### ASSIGNMENT
From the records that follow, copy every line that contains the word "recitation".

### PROVIDED MATERIAL

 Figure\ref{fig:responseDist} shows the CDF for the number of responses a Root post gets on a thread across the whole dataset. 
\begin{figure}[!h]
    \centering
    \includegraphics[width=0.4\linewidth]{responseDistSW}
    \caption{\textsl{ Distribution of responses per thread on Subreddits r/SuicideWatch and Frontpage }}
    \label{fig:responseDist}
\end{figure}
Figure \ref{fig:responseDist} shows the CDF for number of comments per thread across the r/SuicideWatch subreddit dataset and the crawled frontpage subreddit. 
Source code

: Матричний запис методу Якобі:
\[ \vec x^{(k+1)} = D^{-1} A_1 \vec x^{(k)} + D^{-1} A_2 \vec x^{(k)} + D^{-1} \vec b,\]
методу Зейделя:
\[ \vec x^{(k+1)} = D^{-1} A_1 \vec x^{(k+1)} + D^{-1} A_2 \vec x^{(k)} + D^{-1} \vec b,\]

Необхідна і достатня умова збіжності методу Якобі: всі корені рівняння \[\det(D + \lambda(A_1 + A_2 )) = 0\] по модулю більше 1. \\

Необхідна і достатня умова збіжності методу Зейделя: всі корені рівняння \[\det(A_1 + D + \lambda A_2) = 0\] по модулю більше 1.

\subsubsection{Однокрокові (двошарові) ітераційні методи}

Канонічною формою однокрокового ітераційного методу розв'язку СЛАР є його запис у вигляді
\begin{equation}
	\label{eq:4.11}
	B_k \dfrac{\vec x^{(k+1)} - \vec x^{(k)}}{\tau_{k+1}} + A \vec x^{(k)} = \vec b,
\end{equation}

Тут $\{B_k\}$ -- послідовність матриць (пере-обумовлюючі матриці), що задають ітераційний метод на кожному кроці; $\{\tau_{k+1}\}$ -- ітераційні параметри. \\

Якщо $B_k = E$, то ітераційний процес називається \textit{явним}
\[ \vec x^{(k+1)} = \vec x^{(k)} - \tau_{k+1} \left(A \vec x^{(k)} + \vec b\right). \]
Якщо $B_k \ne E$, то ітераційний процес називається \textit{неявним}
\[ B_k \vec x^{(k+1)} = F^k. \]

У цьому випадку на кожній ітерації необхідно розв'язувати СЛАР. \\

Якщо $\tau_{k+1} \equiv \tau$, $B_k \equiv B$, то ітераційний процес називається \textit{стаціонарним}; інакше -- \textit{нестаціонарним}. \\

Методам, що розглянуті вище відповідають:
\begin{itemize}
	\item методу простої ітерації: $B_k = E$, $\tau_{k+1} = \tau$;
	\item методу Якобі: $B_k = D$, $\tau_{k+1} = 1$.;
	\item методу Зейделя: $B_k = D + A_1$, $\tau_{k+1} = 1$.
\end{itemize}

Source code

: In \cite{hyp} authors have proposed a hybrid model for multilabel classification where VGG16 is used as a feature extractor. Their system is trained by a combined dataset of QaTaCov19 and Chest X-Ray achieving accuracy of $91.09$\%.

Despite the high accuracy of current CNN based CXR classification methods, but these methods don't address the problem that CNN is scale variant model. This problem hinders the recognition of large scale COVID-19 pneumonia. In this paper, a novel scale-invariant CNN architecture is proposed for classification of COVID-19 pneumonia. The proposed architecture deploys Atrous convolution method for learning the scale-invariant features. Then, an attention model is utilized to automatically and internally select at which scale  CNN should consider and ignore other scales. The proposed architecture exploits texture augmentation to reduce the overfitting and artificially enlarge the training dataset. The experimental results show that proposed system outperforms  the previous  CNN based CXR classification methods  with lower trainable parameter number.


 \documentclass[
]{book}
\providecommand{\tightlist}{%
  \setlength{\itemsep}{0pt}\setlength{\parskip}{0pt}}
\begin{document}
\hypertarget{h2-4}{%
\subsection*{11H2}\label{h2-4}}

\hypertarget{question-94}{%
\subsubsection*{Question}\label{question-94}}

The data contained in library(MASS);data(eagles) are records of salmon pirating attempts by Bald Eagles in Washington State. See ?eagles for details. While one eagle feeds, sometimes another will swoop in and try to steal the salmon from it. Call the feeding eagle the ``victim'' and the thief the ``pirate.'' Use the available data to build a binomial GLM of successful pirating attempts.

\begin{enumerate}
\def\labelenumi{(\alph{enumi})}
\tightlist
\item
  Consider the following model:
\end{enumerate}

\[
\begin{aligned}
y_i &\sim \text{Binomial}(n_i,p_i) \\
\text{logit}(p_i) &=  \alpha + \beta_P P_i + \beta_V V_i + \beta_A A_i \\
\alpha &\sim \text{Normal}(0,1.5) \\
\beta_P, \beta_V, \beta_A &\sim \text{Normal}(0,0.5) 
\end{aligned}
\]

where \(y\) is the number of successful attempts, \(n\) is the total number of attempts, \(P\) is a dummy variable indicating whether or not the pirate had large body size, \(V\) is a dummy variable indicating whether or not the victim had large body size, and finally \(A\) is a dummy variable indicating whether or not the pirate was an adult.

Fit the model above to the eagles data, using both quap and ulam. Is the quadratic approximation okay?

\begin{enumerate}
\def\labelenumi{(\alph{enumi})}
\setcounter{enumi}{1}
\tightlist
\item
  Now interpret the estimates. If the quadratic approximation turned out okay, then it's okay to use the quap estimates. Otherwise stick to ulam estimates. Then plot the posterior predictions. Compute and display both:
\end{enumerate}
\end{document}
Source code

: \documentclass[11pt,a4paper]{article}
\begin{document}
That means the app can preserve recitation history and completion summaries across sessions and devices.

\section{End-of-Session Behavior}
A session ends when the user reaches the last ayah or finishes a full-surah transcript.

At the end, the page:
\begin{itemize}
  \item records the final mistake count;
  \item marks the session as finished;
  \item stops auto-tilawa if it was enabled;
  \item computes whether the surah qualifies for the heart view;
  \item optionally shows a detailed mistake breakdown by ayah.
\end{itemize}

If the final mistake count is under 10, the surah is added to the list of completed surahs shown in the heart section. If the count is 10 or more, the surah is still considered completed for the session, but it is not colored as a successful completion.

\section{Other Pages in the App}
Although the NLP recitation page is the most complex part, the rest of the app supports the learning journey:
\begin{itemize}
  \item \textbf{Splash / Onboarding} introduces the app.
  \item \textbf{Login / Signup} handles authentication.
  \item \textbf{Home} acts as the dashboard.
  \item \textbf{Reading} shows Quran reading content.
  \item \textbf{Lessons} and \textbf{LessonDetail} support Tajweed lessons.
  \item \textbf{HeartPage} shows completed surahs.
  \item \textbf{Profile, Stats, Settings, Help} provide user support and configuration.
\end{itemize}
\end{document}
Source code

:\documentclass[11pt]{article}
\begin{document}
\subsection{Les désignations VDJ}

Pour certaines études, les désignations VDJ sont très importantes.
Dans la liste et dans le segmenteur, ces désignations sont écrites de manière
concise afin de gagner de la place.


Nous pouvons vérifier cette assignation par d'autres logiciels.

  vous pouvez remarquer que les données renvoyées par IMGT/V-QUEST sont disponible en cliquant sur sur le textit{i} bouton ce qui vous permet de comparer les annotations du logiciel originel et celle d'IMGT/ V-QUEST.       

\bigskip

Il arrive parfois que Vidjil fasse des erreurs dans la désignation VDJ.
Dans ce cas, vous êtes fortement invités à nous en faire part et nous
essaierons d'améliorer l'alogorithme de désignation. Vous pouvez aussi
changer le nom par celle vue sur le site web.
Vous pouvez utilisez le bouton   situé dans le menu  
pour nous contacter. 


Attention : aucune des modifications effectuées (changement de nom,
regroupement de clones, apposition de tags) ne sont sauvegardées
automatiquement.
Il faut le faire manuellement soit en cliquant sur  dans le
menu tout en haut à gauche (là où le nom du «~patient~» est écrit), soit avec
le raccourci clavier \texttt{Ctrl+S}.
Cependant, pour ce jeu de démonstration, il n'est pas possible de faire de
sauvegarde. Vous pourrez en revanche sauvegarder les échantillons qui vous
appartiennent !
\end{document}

### RESULT OF THE TASK
That means the app can preserve recitation history and completion summaries across sessions and devices.
Although the NLP recitation page is the most complex part, the rest of the app supports the learning journey:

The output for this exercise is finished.